For an exceptional Arroz Con Pollo experience in Havana, these establishments are renowned:

  1. La Guarida impresses with its breathtaking rooftop view and refined atmosphere, serving an Arroz Con Pollo that’s truly unforgettable.
  2. El Cocinero, located in the bustling Vedado district, offers a tantalizing Arroz Con Pollo with a contemporary flair.
  3. Doña Eutimia, nestled in the historic core of Old Havana, is a treasured spot where the Arroz Con Pollo is prepared with devotion and expertise.
  4. La Fontana, with its inviting courtyard and classic Cuban dishes, is an ideal choice for those seeking an authentic Arroz Con Pollo.
  5. La Casa del Arroz, true to its name, focuses on rice dishes, delivering a standout Arroz Con Pollo.

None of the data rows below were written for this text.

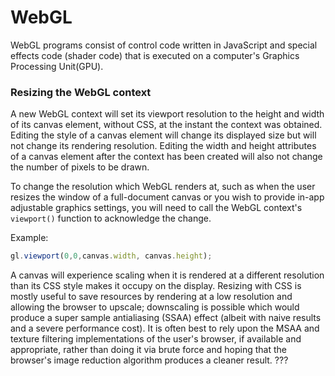 # WebGL

WebGL programs consist of control code written in JavaScript and special effects code (shader code) that is executed on a computer's Graphics Processing Unit(GPU). 






### Resizing the WebGL context
A new WebGL context will set its viewport resolution to the height and width of its canvas element, without CSS, at the instant the context was obtained.
Editing the style of a canvas element will change its displayed size but will not change its rendering resolution. Editing the width and height attributes of a canvas element after the context has been created will also not change the number of pixels to be drawn. 

To change the resolution which WebGL renders at, such as when the user resizes the window of a full-document canvas or you wish to provide in-app adjustable graphics settings, you will need to call the WebGL context's `viewport()` function to acknowledge the change.

Example:
```javascript
gl.viewport(0,0,canvas.width, canvas.height);
```

A canvas will experience scaling when it is rendered at a different resolution than its CSS style makes it occupy on the display. Resizing with CSS is mostly useful to save resources by rendering at a low resolution and allowing the browser to upscale; downscaling is possible which would produce a super sample antialiasing (SSAA) effect (albeit with naive results and a severe performance cost). It is often best to rely upon the MSAA and texture filtering implementations of the user's browser, if available and appropriate, rather than doing it via brute force and hoping that the browser's image reduction algorithm produces a cleaner result. ???

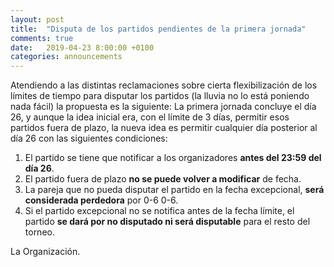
```yaml
---
layout: post
title:  "Disputa de los partidos pendientes de la primera jornada"
comments: true
date:   2019-04-23 8:00:00 +0100
categories: announcements
---
```


Atendiendo a las distintas reclamaciones sobre cierta flexibilización de los límites de tiempo para disputar los partidos (la lluvia no lo está poniendo nada fácil) la propuesta es la siguiente: La primera jornada concluye el día 26, y aunque la idea inicial era, con el límite de 3 días, permitir esos partidos fuera de plazo, la nueva idea es permitir cualquier día posterior al día 26 con las siguientes condiciones:

1. El partido se tiene que notificar a los organizadores **antes del 23:59 del día 26**.
2. El partido fuera de plazo **no se puede volver a modificar** de fecha.
3. La pareja que no pueda disputar el partido en la fecha excepcional, **será considerada perdedora** por 0-6 0-6.
4. Si el partido excepcional no se notifica antes de la fecha límite, el partido **se dará por no disputado ni será disputable** para el resto del torneo.

La Organización.
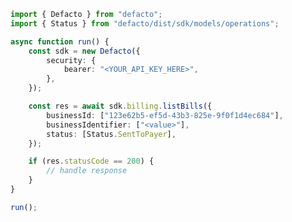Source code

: <!-- Start SDK Example Usage [usage] -->
```typescript
import { Defacto } from "defacto";
import { Status } from "defacto/dist/sdk/models/operations";

async function run() {
    const sdk = new Defacto({
        security: {
            bearer: "<YOUR_API_KEY_HERE>",
        },
    });

    const res = await sdk.billing.listBills({
        businessId: ["123e62b5-ef5d-43b3-825e-9f0f1d4ec684"],
        businessIdentifier: ["<value>"],
        status: [Status.SentToPayer],
    });

    if (res.statusCode == 200) {
        // handle response
    }
}

run();

```
<!-- End SDK Example Usage [usage] -->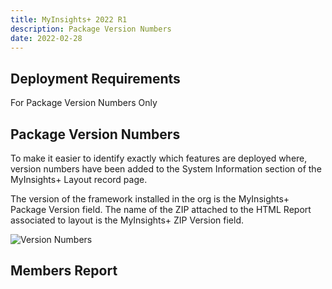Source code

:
 ```yaml
---
title: MyInsights+ 2022 R1
description: Package Version Numbers
date: 2022-02-28
---
```


## Deployment Requirements

<feature-badges package>For Package Version Numbers Only</feature-badges>
<feature-badges zip></feature-badges>

## Package Version Numbers

To make it easier to identify exactly which features are deployed where, version numbers have been added to the System Information section of the MyInsights+ Layout record page.

The version of the framework installed in the org is the MyInsights+ Package Version field. The name of the ZIP attached to the HTML Report associated to layout is the MyInsights+ ZIP Version field.

![Version Numbers](/static/img/release-2021R4-version-numbers.png "Version Numbers")

## Members Report
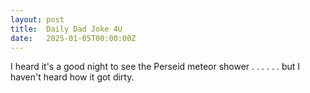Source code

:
 ```yaml
---
layout: post
title:  Daily Dad Joke 4U
date:   2025-01-05T00:00:00Z
---
```

I heard it's a good night to see the Perseid meteor shower . . . . . . but I haven't heard how it got dirty.

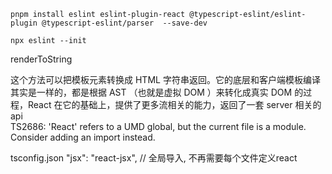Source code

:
 ```
pnpm install eslint eslint-plugin-react @typescript-eslint/eslint-plugin @typescript-eslint/parser  --save-dev

npx eslint --init

```


renderToString

这个方法可以把模板元素转换成 HTML 字符串返回。它的底层和客户端模板编译其实是一样的，都是根据 AST （也就是虚拟 DOM ）来转化成真实 DOM 的过程，React 在它的基础上，提供了更多流相关的能力，返回了一套 server 相关的 api   
TS2686: 'React' refers to a UMD global, but the current file is a module. Consider adding an import instead.

tsconfig.json
"jsx": "react-jsx", // 全局导入, 不再需要每个文件定义react
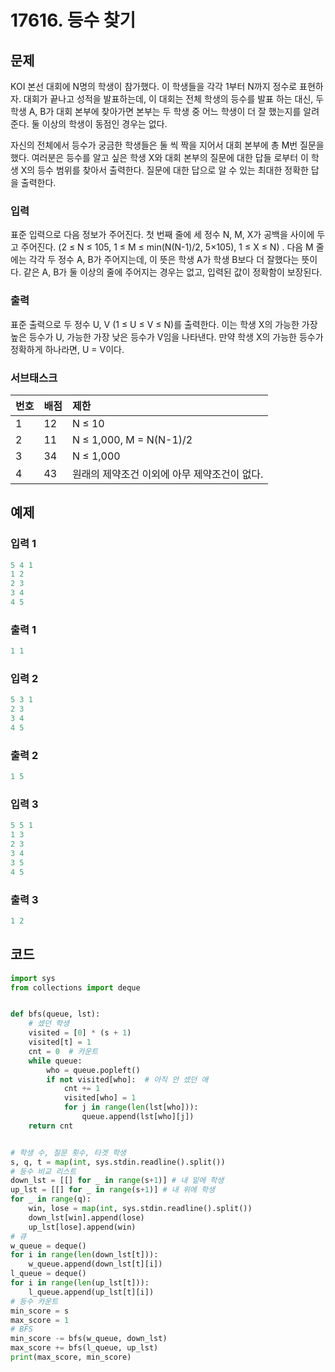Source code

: #  17616. 등수 찾기

## 문제

KOI 본선 대회에 N명의 학생이 참가했다. 이 학생들을 각각 1부터 N까지 정수로 표현하자. 대회가 끝나고 성적을 발표하는데, 이 대회는 전체 학생의 등수를 발표 하는 대신, 두 학생 A, B가 대회 본부에 찾아가면 본부는 두 학생 중 어느 학생이 더 잘 했는지를 알려준다. 둘 이상의 학생이 동점인 경우는 없다.

자신의 전체에서 등수가 궁금한 학생들은 둘 씩 짝을 지어서 대회 본부에 총 M번 질문을 했다. 여러분은 등수를 알고 싶은 학생 X와 대회 본부의 질문에 대한 답들 로부터 이 학생 X의 등수 범위를 찾아서 출력한다. 질문에 대한 답으로 알 수 있는 최대한 정확한 답을 출력한다.



### 입력

표준 입력으로 다음 정보가 주어진다. 첫 번째 줄에 세 정수 N, M, X가 공백을 사이에 두고 주어진다. (2 ≤ N ≤ 105, 1 ≤ M ≤ min(N(N-1)/2, 5×105), 1 ≤ X ≤ N) . 다음 M 줄에는 각각 두 정수 A, B가 주어지는데, 이 뜻은 학생 A가 학생 B보다 더 잘했다는 뜻이다. 같은 A, B가 둘 이상의 줄에 주어지는 경우는 없고, 입력된 값이 정확함이 보장된다.

### 출력

표준 출력으로 두 정수 U, V (1 ≤ U ≤ V ≤ N)를 출력한다. 이는 학생 X의 가능한 가장 높은 등수가 U, 가능한 가장 낮은 등수가 V임을 나타낸다. 만약 학생 X의 가능한 등수가 정확하게 하나라면, U = V이다.

### 서브태스크

| 번호 | 배점 | 제한                                         |
| :--- | :--- | :------------------------------------------- |
| 1    | 12   | N ≤ 10                                       |
| 2    | 11   | N ≤ 1,000, M = N(N-1)/2                      |
| 3    | 34   | N ≤ 1,000                                    |
| 4    | 43   | 원래의 제약조건 이외에 아무 제약조건이 없다. |





## 예제

### 입력 1

```python
5 4 1
1 2
2 3
3 4
4 5
```

### 출력 1

```python
1 1
```



### 입력 2

```python
5 3 1
2 3
3 4
4 5
```

### 출력 2

```python
1 5
```



### 입력 3

```python
5 5 1
1 3
2 3
3 4
3 5
4 5
```

### 출력 3

```python
1 2
```





## 코드

```python
import sys
from collections import deque


def bfs(queue, lst):
    # 셌던 학생
    visited = [0] * (s + 1)
    visited[t] = 1
    cnt = 0  # 카운트
    while queue:
        who = queue.popleft()
        if not visited[who]:  # 아직 안 셌던 애
            cnt += 1
            visited[who] = 1
            for j in range(len(lst[who])):
                queue.append(lst[who][j])
    return cnt


# 학생 수, 질문 횟수, 타겟 학생
s, q, t = map(int, sys.stdin.readline().split())
# 등수 비교 리스트
down_lst = [[] for _ in range(s+1)] # 내 밑에 학생
up_lst = [[] for _ in range(s+1)] # 내 위에 학생
for _ in range(q):
    win, lose = map(int, sys.stdin.readline().split())
    down_lst[win].append(lose)
    up_lst[lose].append(win)
# 큐
w_queue = deque()
for i in range(len(down_lst[t])):
    w_queue.append(down_lst[t][i])
l_queue = deque()
for i in range(len(up_lst[t])):
    l_queue.append(up_lst[t][i])
# 등수 카운트
min_score = s
max_score = 1
# BFS
min_score -= bfs(w_queue, down_lst)
max_score += bfs(l_queue, up_lst)
print(max_score, min_score)
```

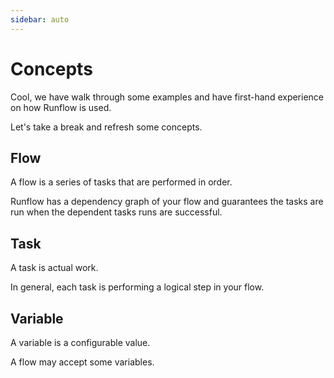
 ```yaml
---
sidebar: auto
---
```


# Concepts

Cool, we have walk through some examples and have first-hand experience on how Runflow is used.

Let's take a break and refresh some concepts.

## Flow

A flow is a series of tasks that are performed in order.

Runflow has a dependency graph of your flow and guarantees the tasks are run when the dependent tasks runs are successful.

## Task

A task is actual work.

In general, each task is performing a logical step in your flow.

## Variable

A variable is a configurable value.

A flow may accept some variables.
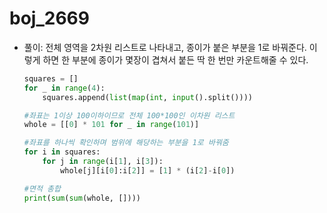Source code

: # boj_2669

- 풀이: 전체 영역을 2차원 리스트로 나타내고, 종이가 붙은 부분을 1로 바꿔준다. 이렇게 하면 한 부분에 종이가 몇장이 겹쳐서 붙든 딱 한 번만 카운트해줄 수 있다.

  ```python
  squares = []
  for _ in range(4):
      squares.append(list(map(int, input().split())))
  
  #좌표는 1이상 100이하이므로 전체 100*100인 이차원 리스트
  whole = [[0] * 101 for _ in range(101)]
  
  #좌표를 하나씩 확인하며 범위에 해당하는 부분을 1로 바꿔줌
  for i in squares:
      for j in range(i[1], i[3]):
          whole[j][i[0]:i[2]] = [1] * (i[2]-i[0])
  
  #면적 총합
  print(sum(sum(whole, [])))
  ```

  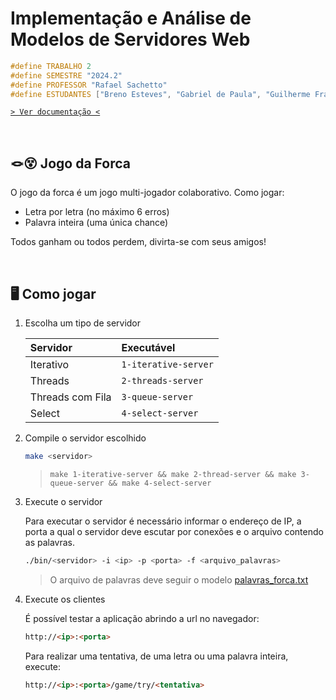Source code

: # Implementação e Análise de Modelos de Servidores Web

```c
#define TRABALHO 2
#define SEMESTRE "2024.2"
#define PROFESSOR "Rafael Sachetto"
#define ESTUDANTES ["Breno Esteves", "Gabriel de Paula", "Guilherme Francis"]
```

[`> Ver documentação <`](./docs/documentation-ptbr.pdf)

&nbsp;

## 🪢😵 Jogo da Forca

O jogo da forca é um jogo multi-jogador colaborativo. Como jogar:

- Letra por letra (no máximo 6 erros)
- Palavra inteira (uma única chance)

Todos ganham ou todos perdem, divirta-se com seus amigos!

&nbsp;

## 🖥 Como jogar

1) Escolha um tipo de servidor

    |Servidor|Executável|
    |:-|:-|
    |Iterativo|`1-iterative-server`|
    |Threads|`2-threads-server`|
    |Threads com Fila|`3-queue-server`|
    |Select|`4-select-server`|

2) Compile o servidor escolhido

    ```bash
    make <servidor>
    ```

    > `make 1-iterative-server && make 2-thread-server && make 3-queue-server && make 4-select-server`

3) Execute o servidor

    Para executar o servidor é necessário informar o endereço de IP, a porta a qual o servidor deve escutar por conexões e o arquivo contendo as palavras.

    ```bash
    ./bin/<servidor> -i <ip> -p <porta> -f <arquivo_palavras>
    ```

    > O arquivo de palavras deve seguir o modelo [palavras_forca.txt](./data/palavras_forca.txt)

4) Execute os clientes

    É possível testar a aplicação abrindo a url no navegador:

    ```md
    http://<ip>:<porta>
    ```

    Para realizar uma tentativa, de uma letra ou uma palavra inteira, execute:

    ```md
    http://<ip>:<porta>/game/try/<tentativa>
    ```

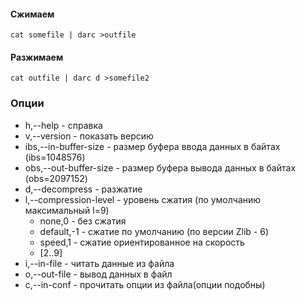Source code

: #### Сжимаем
```cat somefile | darc >outfile```
#### Разжимаем
```cat outfile | darc d >somefile2```
### Опции
* h,--help - справка
* v,--version - показать версию
* ibs,--in-buffer-size - размер буфера ввода данных в байтах (ibs=1048576)
* obs,--out-buffer-size - размер буфера вывода данных в байтах (obs=2097152)
* d,--decompress - разжатие
* l,--compression-level - уровень сжатия (по умолчанию максимальный l=9)
  * none,0 - без сжатия
  * default,-1 - сжатие по умолчанию (по версии Zlib - 6)
  * speed,1 - сжатие ориентированное на скорость
  * [2..9]
* i,--in-file - читать данные из файла
* o,--out-file - вывод данных в файл
* c,--in-conf - прочитать опции из файла(опции подобны)
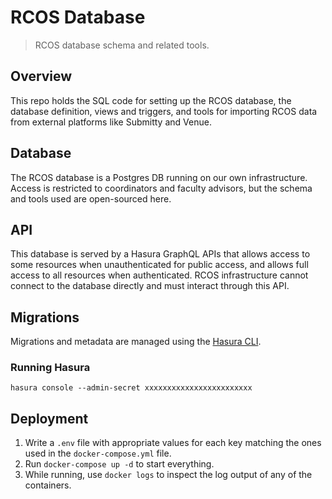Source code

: # RCOS Database

> RCOS database schema and related tools.

## Overview

This repo holds the SQL code for setting up the RCOS database, the database
definition, views and triggers, and tools for importing RCOS data from external
platforms like Submitty and Venue.

## Database

The RCOS database is a Postgres DB running on our own infrastructure. Access is
restricted to coordinators and faculty advisors, but the schema and tools used
are open-sourced here.

## API

This database is served by a Hasura GraphQL APIs that
allows access to some resources when unauthenticated for public access, and
allows full access to all resources when authenticated. RCOS infrastructure
cannot connect to the database directly and must interact through this API.

## Migrations

Migrations and metadata are managed using the [Hasura CLI](https://hasura.io/docs/1.0/graphql/core/hasura-cli/index.html).

### Running Hasura

```
hasura console --admin-secret xxxxxxxxxxxxxxxxxxxxxxxx
```

## Deployment

1. Write a `.env` file with appropriate values for each key matching the ones used in the `docker-compose.yml` file.
2. Run `docker-compose up -d` to start everything.
3. While running, use `docker logs` to inspect the log output of any of the containers.
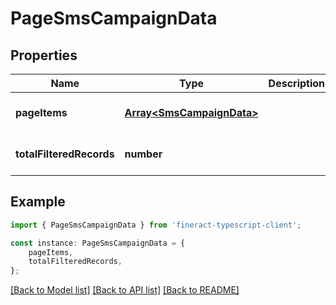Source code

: # PageSmsCampaignData


## Properties

Name | Type | Description | Notes
------------ | ------------- | ------------- | -------------
**pageItems** | [**Array&lt;SmsCampaignData&gt;**](SmsCampaignData.md) |  | [optional] [default to undefined]
**totalFilteredRecords** | **number** |  | [optional] [default to undefined]

## Example

```typescript
import { PageSmsCampaignData } from 'fineract-typescript-client';

const instance: PageSmsCampaignData = {
    pageItems,
    totalFilteredRecords,
};
```

[[Back to Model list]](../README.md#documentation-for-models) [[Back to API list]](../README.md#documentation-for-api-endpoints) [[Back to README]](../README.md)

To fully embrace Havana’s culinary heritage, Arroz Con Pollo is a dish not to be missed. Be sure to explore these versions and visit these acclaimed restaurants to quench your gastronomic thirst.

Flan Cubano

Flan Cubano enchants those who savor it with its creamy custard base and a deep, rich caramel layer. This traditional Cuban sweet treat is a favorite end to many meals across Cuba. To create flan, you whisk together eggs, condensed milk, sugar, and vanilla, then gently cook it in a bain-marie until it’s firm. The result? A custard that’s both silky and indulgent.

Achieving the ideal Flan Cubano involves a delicate interplay of sweetness and a lush texture. The caramel, with its slightly bitter edge, is essential as it balances the custard’s sugariness. For that signature flavor, the caramel must be heated until it turns a dark amber hue.

Every family has their own take on flan, often adding personal touches like a sprinkle of cinnamon or a zest of citrus to the custard. Yet, even with these variations, Flan Cubano remains an iconic dessert, evoking the lively ambiance of Havana’s streets with each spoonful.

In preparing this dessert, it’s crucial to aim for perfection in both flavor and texture. While some might add spices or zest for a unique twist, a classic, unadorned version is equally delightful. This dessert isn’t just a sweet ending to a meal; it’s a cultural experience that captures the essence of Cuban hospitality.